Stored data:
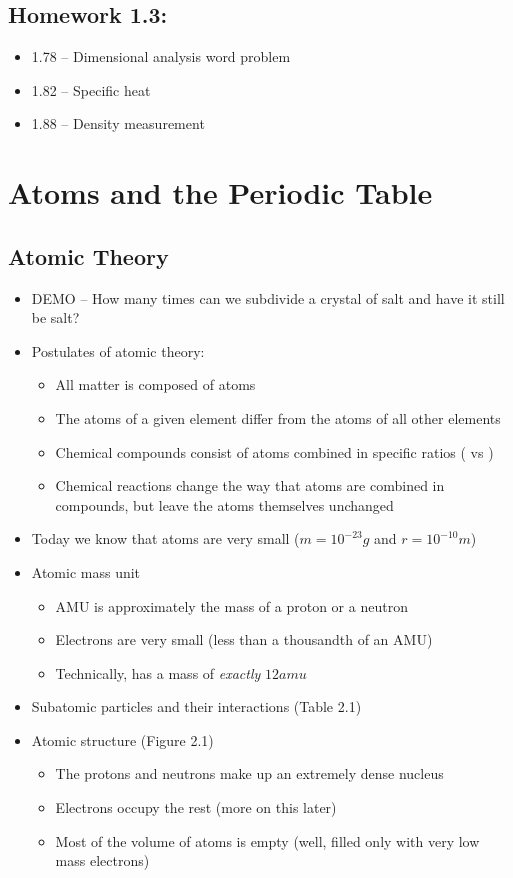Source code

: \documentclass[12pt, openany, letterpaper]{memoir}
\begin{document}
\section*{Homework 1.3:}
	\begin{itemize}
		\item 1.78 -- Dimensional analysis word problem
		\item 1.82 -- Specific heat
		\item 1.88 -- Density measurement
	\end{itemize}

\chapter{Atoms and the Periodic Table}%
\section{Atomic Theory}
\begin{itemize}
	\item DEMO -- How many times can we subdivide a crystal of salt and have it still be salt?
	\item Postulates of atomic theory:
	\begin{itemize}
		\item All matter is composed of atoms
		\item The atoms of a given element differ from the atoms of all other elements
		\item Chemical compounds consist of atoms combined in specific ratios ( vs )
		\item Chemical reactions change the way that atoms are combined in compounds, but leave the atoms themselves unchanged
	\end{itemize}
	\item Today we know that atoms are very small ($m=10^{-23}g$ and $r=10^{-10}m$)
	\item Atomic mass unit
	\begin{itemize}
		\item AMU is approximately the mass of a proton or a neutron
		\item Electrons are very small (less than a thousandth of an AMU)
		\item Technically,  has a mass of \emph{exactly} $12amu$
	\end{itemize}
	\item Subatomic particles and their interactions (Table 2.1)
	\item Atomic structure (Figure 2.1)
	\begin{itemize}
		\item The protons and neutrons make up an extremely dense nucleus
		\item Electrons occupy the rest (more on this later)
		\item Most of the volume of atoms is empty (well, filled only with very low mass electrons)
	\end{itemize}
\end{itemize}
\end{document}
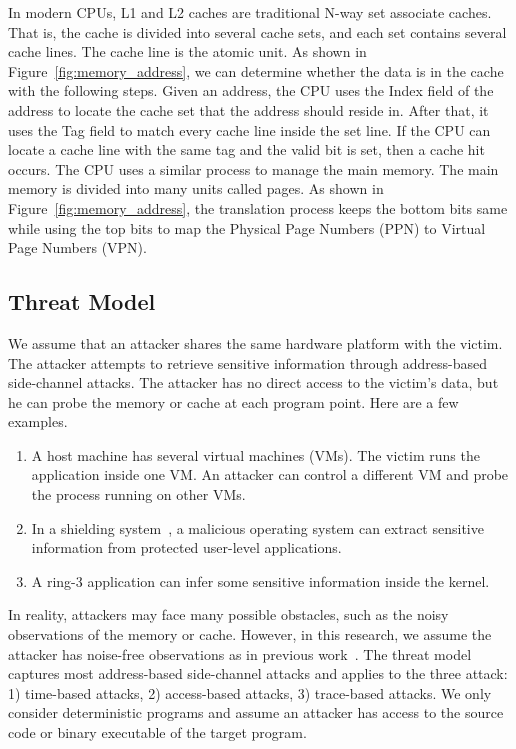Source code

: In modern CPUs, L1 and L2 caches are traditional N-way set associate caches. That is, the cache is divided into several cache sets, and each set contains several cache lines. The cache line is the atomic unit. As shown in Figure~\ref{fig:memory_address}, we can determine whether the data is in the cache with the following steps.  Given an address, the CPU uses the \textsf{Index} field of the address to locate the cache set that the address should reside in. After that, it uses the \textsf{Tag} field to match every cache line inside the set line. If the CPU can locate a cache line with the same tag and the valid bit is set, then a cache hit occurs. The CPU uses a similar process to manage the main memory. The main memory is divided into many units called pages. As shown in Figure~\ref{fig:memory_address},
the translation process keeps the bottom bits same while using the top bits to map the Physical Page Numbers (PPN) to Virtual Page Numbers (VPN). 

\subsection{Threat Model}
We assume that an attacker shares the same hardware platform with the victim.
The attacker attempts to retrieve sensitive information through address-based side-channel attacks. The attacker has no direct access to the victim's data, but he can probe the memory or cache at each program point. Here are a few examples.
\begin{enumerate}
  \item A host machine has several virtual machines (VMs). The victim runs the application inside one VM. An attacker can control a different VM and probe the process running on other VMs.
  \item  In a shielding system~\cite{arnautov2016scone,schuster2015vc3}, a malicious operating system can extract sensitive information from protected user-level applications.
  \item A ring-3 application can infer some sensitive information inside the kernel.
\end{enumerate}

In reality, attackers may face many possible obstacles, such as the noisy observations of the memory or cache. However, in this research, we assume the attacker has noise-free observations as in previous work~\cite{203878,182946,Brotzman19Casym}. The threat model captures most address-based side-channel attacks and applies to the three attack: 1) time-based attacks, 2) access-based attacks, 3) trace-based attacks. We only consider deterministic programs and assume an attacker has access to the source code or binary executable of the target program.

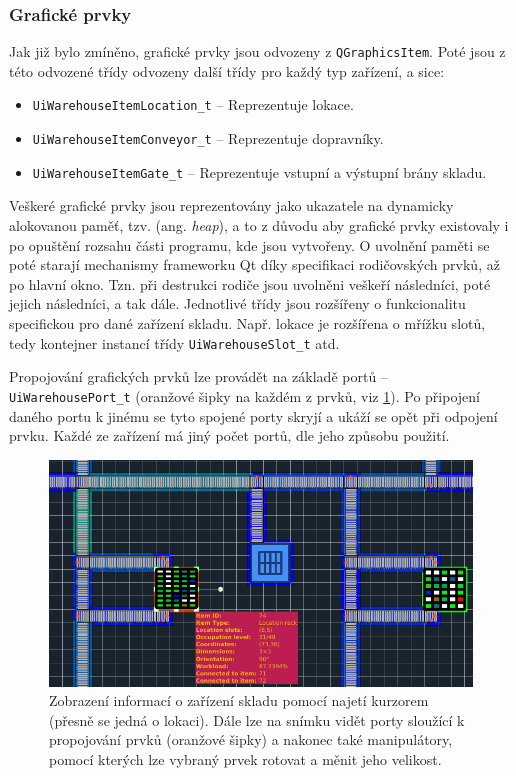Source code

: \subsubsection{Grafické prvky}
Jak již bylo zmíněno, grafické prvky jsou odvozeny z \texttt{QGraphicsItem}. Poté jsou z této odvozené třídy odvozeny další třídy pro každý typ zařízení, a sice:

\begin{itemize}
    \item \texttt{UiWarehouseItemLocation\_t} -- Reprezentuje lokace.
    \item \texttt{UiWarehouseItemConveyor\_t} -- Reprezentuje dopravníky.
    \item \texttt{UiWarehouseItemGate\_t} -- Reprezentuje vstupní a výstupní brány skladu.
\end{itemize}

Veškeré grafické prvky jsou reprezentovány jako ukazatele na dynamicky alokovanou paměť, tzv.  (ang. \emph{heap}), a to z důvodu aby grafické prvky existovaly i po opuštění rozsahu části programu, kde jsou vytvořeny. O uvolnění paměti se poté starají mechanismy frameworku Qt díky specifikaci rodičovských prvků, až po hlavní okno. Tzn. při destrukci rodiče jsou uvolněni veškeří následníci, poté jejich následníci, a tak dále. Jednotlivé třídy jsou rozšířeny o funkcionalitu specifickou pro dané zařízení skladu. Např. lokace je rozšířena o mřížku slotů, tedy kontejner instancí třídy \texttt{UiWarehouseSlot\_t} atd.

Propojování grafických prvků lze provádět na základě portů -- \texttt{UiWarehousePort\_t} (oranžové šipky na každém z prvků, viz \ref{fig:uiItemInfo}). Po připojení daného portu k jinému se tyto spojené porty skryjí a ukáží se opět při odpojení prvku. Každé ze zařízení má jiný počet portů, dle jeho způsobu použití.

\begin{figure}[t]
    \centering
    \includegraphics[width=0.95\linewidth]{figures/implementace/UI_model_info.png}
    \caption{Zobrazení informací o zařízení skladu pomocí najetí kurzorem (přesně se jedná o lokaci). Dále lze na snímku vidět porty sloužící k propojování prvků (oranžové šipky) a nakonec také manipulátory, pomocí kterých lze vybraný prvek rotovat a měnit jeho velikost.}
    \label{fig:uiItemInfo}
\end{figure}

• **Activity**: Only lines with the word "uiItemInfo" are needed. Copy them from the preceding records.

• **Exercise result**:
Propojování grafických prvků lze provádět na základě portů -- \texttt{UiWarehousePort\_t} (oranžové šipky na každém z prvků, viz \ref{fig:uiItemInfo}). Po připojení daného portu k jinému se tyto spojené porty skryjí a ukáží se opět při odpojení prvku. Každé ze zařízení má jiný počet portů, dle jeho způsobu použití.
    \label{fig:uiItemInfo}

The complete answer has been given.